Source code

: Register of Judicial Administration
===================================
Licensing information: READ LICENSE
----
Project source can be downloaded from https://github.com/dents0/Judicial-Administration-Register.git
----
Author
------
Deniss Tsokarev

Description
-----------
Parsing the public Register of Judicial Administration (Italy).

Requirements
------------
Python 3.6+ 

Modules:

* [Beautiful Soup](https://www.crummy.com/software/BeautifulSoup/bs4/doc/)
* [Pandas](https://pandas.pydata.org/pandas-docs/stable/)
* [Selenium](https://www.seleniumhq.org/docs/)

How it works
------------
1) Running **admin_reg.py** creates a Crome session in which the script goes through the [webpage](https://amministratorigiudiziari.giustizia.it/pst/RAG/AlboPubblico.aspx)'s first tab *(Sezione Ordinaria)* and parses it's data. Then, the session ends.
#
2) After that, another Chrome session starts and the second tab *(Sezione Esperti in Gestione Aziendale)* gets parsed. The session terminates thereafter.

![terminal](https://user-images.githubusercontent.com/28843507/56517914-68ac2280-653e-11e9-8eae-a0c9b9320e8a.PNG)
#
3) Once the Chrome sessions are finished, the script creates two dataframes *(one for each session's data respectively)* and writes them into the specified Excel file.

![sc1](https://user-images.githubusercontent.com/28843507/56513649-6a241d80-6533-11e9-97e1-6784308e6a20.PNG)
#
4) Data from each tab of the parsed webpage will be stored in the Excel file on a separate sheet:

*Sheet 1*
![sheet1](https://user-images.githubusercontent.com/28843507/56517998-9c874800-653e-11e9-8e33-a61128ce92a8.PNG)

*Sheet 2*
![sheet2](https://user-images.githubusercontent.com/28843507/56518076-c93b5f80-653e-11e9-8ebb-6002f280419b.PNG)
---*---
◆ **INSTRUCTIONS FOR THE TASK**
Set the entries down again, unchanged and complete.

◆ **PROBLEM SOLUTION**
Source code

: Register of Judicial Administration
===================================
Licensing information: READ LICENSE
----
Project source can be downloaded from https://github.com/dents0/Judicial-Administration-Register.git
----
Author
------
Deniss Tsokarev

Description
-----------
Parsing the public Register of Judicial Administration (Italy).

Requirements
------------
Python 3.6+ 

Modules:

* [Beautiful Soup](https://www.crummy.com/software/BeautifulSoup/bs4/doc/)
* [Pandas](https://pandas.pydata.org/pandas-docs/stable/)
* [Selenium](https://www.seleniumhq.org/docs/)

How it works
------------
1) Running **admin_reg.py** creates a Crome session in which the script goes through the [webpage](https://amministratorigiudiziari.giustizia.it/pst/RAG/AlboPubblico.aspx)'s first tab *(Sezione Ordinaria)* and parses it's data. Then, the session ends.
#
2) After that, another Chrome session starts and the second tab *(Sezione Esperti in Gestione Aziendale)* gets parsed. The session terminates thereafter.

![terminal](https://user-images.githubusercontent.com/28843507/56517914-68ac2280-653e-11e9-8eae-a0c9b9320e8a.PNG)
#
3) Once the Chrome sessions are finished, the script creates two dataframes *(one for each session's data respectively)* and writes them into the specified Excel file.

![sc1](https://user-images.githubusercontent.com/28843507/56513649-6a241d80-6533-11e9-97e1-6784308e6a20.PNG)
#
4) Data from each tab of the parsed webpage will be stored in the Excel file on a separate sheet:

*Sheet 1*
![sheet1](https://user-images.githubusercontent.com/28843507/56517998-9c874800-653e-11e9-8e33-a61128ce92a8.PNG)

*Sheet 2*
![sheet2](https://user-images.githubusercontent.com/28843507/56518076-c93b5f80-653e-11e9-8ebb-6002f280419b.PNG)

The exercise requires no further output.